Never forget the fundamentals of process control


By Fernando Otero, CAP (fernando.otero@optimogrp.com)
www.optimogrp.com

What is the goal of an automatic control system?

From the regulatory controls point of view, a control system maintains important process variables at set point
values.

The system should be able to make the necessary compensations when disturbances occur in order to get the
controlled process variable back to its set point.

This job happens for multiple process variables in a manufacturing plant. Sure, there are other good ways an
automatic control system can excel, as in performing automated sequential tasks, like in batch control.
However, the whole idea of a process automation system is to insure the quality and quantity of the products is
constant, uniform, and consistent.

Two control valves, one pipe

I have performed hundreds of control performance services in industrial plants. I want to point out some of my
singular findings and how they relate to the ultimate goal of the automation system, and more importantly their
impact on overall plant performance.

Do not get me wrong, I have seen plenty of excellent, outstanding performances of control systems; however,
they call me most of the time to work on those not performing so well.

Maybe the most curious type of finding is a bad control strategy designed and implemented from day one.

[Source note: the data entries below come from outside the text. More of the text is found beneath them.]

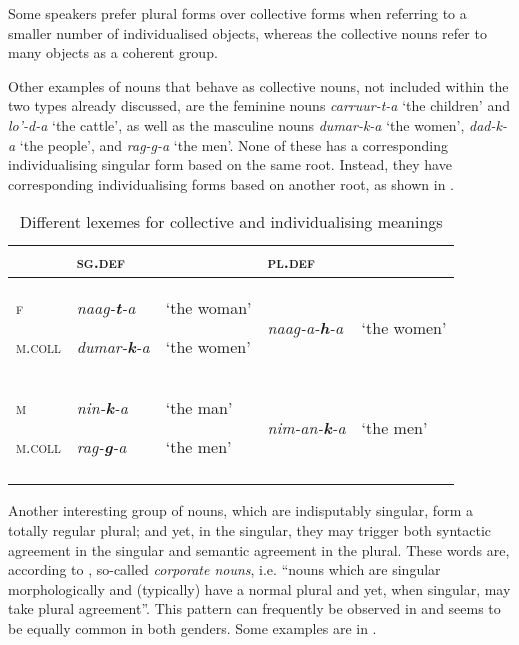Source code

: \documentclass[output=paper]{langsci/langscibook}
\begin{document}
  
Some speakers prefer plural forms over collective forms when referring to a smaller number of individualised objects, whereas the collective nouns refer to many objects as a coherent group. 

Other examples of nouns that behave as collective nouns, not included within the two types already discussed, are the feminine nouns \textit{carruur-t-a} ‘the children’ and \textit{lo’-d-a} ‘the cattle’, as well as the masculine nouns \textit{dumar-k-a} ‘the women’, \textit{dad-k-a} ‘the people’, and \textit{rag-g-a} ‘the men’. None of these has a corresponding individualising singular form based on the same root. Instead, they have corresponding individualising forms based on another root, as shown in .


\begin{table}
\caption{Different lexemes for collective and individualising meanings}
\label{tab:nilsson:13}
\begin{tabularx}{\textwidth}{XXXXX} 
\lsptoprule
& {\textsc{sg.def}} &  & {\textsc{pl.def}} & \\
\midrule
{\textsc{f}}

{\textsc{m.coll}} & {\textit{naag-}\textbf{\textit{t}}\textit{-a}}

{\textit{dumar-}\textbf{\textit{k}}\textit{-a}} & {‘the woman’}

{‘the women’} & {\textit{naag-a-}\textbf{\textit{h}}\textit{-a}} & {‘the women’}\\
{\textsc{m}}

{\textsc{m.coll}} & {\textit{nin-}\textbf{\textit{k}}\textit{-a}}

{\textit{rag-}\textbf{\textit{g}}\textit{-a}} & {‘the man’}

{‘the men’} & {\textit{nim-an-}\textbf{\textit{k}}\textit{-a}} & {‘the men’}\\
\lspbottomrule
\end{tabularx}

\end{table} 



Another interesting group of  nouns, which are indisputably singular, form a totally regular plural; and yet, in the singular, they may trigger both syntactic agreement in the singular and semantic agreement in the plural. These words are, according to \citet[188]{Corbett2000}, so-called \textit{corporate nouns}, i.e. “nouns which are singular morphologically and (typically) have a normal plural and yet, when singular, may take plural agreement”. This pattern can frequently be observed in  and seems to be equally common in both genders. Some examples are in .
 
\end{document}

Something as simple, but critical, as finding two control valves on the same pipe separated a few feet from
each other. To the question of what the roles of those control valves were, the answer was “one control valve
controls temperature, and the other control valve controls pressure.”

Of course, the control system did not work, and one of the control loops operated in manual mode.

A couple of other simple examples include generation of a very long dead time in the loop by locating the
primary and final control elements very far away from each other, and generation of loop interaction by locating
a final control element in the same line of a primary control element of another control loop.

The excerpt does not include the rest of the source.